# Can I bring this to the exam?



## gipper (Apr 13, 2007)

This is probably a stupid question... is it permissible to bring a straight-edge (like a plastic triangle or ruler) into the exam? I didn't see it on the list of prohibited items in my addmission packet.


----------



## ktulu (Apr 13, 2007)

Don't see why not. I normally use a credit card, staff ID card as a straightedge...


----------



## JohnNevets (Apr 14, 2007)

Gip,

I know in WI you can ( I think it might even be on the can bring list, but I could be worng), and they can be very helpfull. Of course you got the usual uses, but they also work as a good place holder in books, since you cant use loose paper. I actually used a protractor, and one of the guys I worked with used a triangle, what ever works for you.

Hope that helps.

John


----------



## Ritchie503 (Apr 14, 2007)

Somewhere I read that a 'Clear 6" Plastic Ruler' is allowed, not sure where I found that but I do have it printed at the office, I will find it on Monday for you. I do plan to bring a ruler (closest that the office store had to clear is a see thru purple). I am in an ELSES state, not sure if you are... I guess it may matter.


----------



## singlespeed (Apr 14, 2007)

In general - Yes. Some states perhaps not.

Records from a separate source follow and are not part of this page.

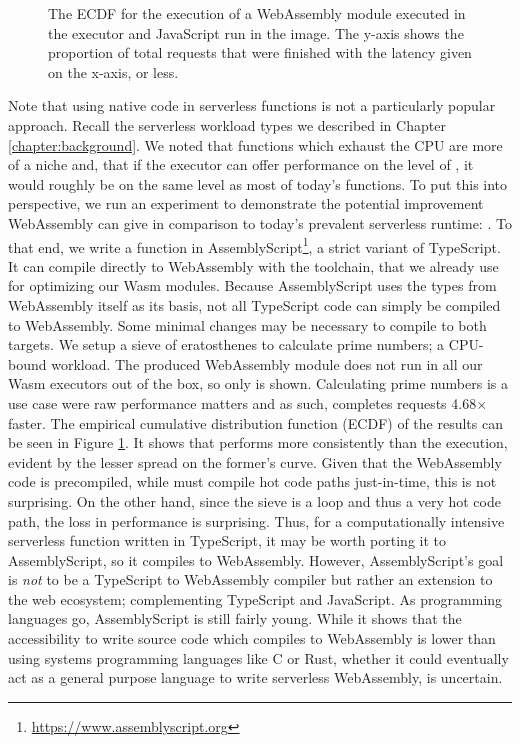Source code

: \begin{figure}
    \begin{center}
        
    \end{center}
    \caption{The ECDF for the execution of a WebAssembly module executed in the  executor and JavaScript run in the  image. The y-axis shows the proportion of total requests that were finished with the latency given on the x-axis, or less.}
    \label{fig:pc-load-prime}
\end{figure}

Note that using native code in serverless functions is not a particularly popular approach. Recall the serverless workload types we described in Chapter \ref{chapter:background}. We noted that functions which exhaust the CPU are more of a niche and, that if the executor can offer performance on the level of , it would roughly be on the same level as most of today's functions.
To put this into perspective, we run an experiment to demonstrate the potential improvement WebAssembly can give in comparison to today's prevalent serverless runtime: .
To that end, we write a function in AssemblyScript\footnote{\url{https://www.assemblyscript.org}}, a strict variant of TypeScript. It can compile directly to WebAssembly with the  toolchain, that we already use for optimizing our Wasm modules. Because AssemblyScript uses the types from WebAssembly itself as its basis, not all TypeScript code can simply be compiled to WebAssembly. Some minimal changes may be necessary to compile to both targets. We setup a sieve of eratosthenes to calculate prime numbers; a CPU-bound workload. The produced WebAssembly module does not run in all our Wasm executors out of the box, so only  is shown. Calculating prime numbers is a use case were raw performance matters and as such,  completes requests 4.68$\times$ faster. The empirical cumulative distribution function (ECDF) of the results can be seen in Figure \ref{fig:pc-load-prime}. It shows that  performs more consistently than the  execution, evident by the lesser spread on the former's curve. Given that the WebAssembly code is precompiled, while  must compile hot code paths just-in-time, this is not surprising. On the other hand, since the sieve is a loop and thus a very hot code path, the loss in performance is surprising.
Thus, for a computationally intensive serverless function written in TypeScript, it may be worth porting it to AssemblyScript, so it compiles to WebAssembly. However, AssemblyScript's goal is \emph{not} to be a TypeScript to WebAssembly compiler but rather an extension to the web ecosystem; complementing TypeScript and JavaScript. As programming languages go, AssemblyScript is still fairly young. While it shows that the accessibility to write source code which compiles to WebAssembly is lower than using systems programming languages like C or Rust, whether it could eventually act as a general purpose language to write serverless WebAssembly, is uncertain.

I bought a little kit from Meijer (like a Walmart, Canadian tire, etc. - a store that has "everything") with two small triangles, a 6" ruler, and a protractor for about $4. The worst that could happen is the proctor confiscates it and you're out $4.


----------



## gipper (Apr 14, 2007)

Thanks for the answers everyone! I am in an ELSES state... I do have a clear 6" plastic ruler with a little protractor at the end - sounds like that might be okay.


----------



## MEinNC (Apr 15, 2007)

I used a 12" plastic ruler in NC with no problems.


----------



## Guest (Apr 16, 2007)

I am with SS on this one - I brought a similar kit with 6" ruler, two small triangles and a protractor. I STRONGLY recommend having more than one straight edge. I was able to use those straight edges to hold my place on tabulated data in my references. The proctors are trained to look for people marking in texts and you do NOT want to find yourself in that sort of unecessary mess.

JR


----------



## Ritchie503 (Apr 16, 2007)

It is right on the ELSES site at

http://www.els-examreg.org/registration_info.php#reference

and does state "you may also bring a 6-inch, clear plastic straightedge if you wish."

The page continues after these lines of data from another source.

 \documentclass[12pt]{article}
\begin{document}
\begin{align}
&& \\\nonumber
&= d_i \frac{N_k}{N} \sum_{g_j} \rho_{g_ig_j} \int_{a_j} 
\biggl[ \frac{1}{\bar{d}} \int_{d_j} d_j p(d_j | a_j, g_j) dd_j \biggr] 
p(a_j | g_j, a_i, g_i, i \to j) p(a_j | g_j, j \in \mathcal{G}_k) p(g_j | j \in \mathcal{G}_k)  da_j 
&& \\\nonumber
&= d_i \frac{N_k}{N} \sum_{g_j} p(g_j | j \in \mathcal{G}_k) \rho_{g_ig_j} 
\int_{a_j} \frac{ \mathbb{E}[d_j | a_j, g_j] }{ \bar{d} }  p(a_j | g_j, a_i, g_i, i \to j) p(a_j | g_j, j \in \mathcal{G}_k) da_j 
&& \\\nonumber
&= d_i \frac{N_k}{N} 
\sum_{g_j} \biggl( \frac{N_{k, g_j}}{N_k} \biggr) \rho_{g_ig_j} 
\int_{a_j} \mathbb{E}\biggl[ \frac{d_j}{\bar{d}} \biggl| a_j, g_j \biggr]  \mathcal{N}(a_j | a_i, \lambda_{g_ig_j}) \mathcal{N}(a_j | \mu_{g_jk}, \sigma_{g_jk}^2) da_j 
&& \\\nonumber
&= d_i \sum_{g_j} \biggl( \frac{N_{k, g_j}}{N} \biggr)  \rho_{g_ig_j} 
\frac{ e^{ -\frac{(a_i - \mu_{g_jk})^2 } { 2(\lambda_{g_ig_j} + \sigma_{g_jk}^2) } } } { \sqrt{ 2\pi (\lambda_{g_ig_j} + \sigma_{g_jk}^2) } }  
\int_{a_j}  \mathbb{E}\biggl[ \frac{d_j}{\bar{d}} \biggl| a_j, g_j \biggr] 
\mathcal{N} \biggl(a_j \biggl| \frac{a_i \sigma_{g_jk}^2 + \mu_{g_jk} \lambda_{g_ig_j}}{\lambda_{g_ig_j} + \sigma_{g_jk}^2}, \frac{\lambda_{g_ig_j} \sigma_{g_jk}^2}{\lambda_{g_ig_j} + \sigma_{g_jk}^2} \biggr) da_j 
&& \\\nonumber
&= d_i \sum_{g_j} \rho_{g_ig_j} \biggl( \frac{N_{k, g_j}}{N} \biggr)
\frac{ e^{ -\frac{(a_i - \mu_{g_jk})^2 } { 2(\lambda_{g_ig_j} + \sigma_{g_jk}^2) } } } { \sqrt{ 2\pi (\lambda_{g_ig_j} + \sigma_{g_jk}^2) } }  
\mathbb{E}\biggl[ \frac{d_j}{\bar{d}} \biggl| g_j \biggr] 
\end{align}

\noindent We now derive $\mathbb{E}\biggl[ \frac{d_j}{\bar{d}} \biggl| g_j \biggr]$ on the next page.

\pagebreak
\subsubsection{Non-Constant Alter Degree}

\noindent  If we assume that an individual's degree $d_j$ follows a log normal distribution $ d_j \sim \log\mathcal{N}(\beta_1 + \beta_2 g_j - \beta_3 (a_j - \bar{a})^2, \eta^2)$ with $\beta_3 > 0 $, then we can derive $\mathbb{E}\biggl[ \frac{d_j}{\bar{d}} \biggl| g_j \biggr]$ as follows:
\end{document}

I agree that a protractor could help too, I am going to get one for the test... if they take it away on me its only a couple bucks, don’t think they will. JR I am with you that the proctors are looking for people trying to take exam questions/information from the exam room, or for candidates sharing information in the exam room. Protractor could have come in handy when I was using the psychometric chart.


----------



## kevo_55 (Apr 16, 2007)

I have used and again plan to use (2) solid white rulers and (1) orange (semi-clear) rulers in the exam.

They make great bookmarks!


----------



## civilsid (Apr 24, 2007)

Just for the record-

I brought my engineers scale with me and nobody cared. Believe it or not some of the drawings that say NTS are actually perfectly laid in at 50 scale...


----------



## RIP - VTEnviro (Apr 24, 2007)

I had one with me as well. It's light and can't hurt to have.


----------



## bigray76 (Apr 24, 2007)

I actually called the NJ board who referred me to the EES. The EES told me that rulers, protractors, and scales were prohibited in NJ - so I didn't bother to bring one. The guy who shared a table with me had two scales, three triangles, two protractors, and a number of small plastic rulers.

I just used the cover of one of my books to line up what I needed.

-Ray


----------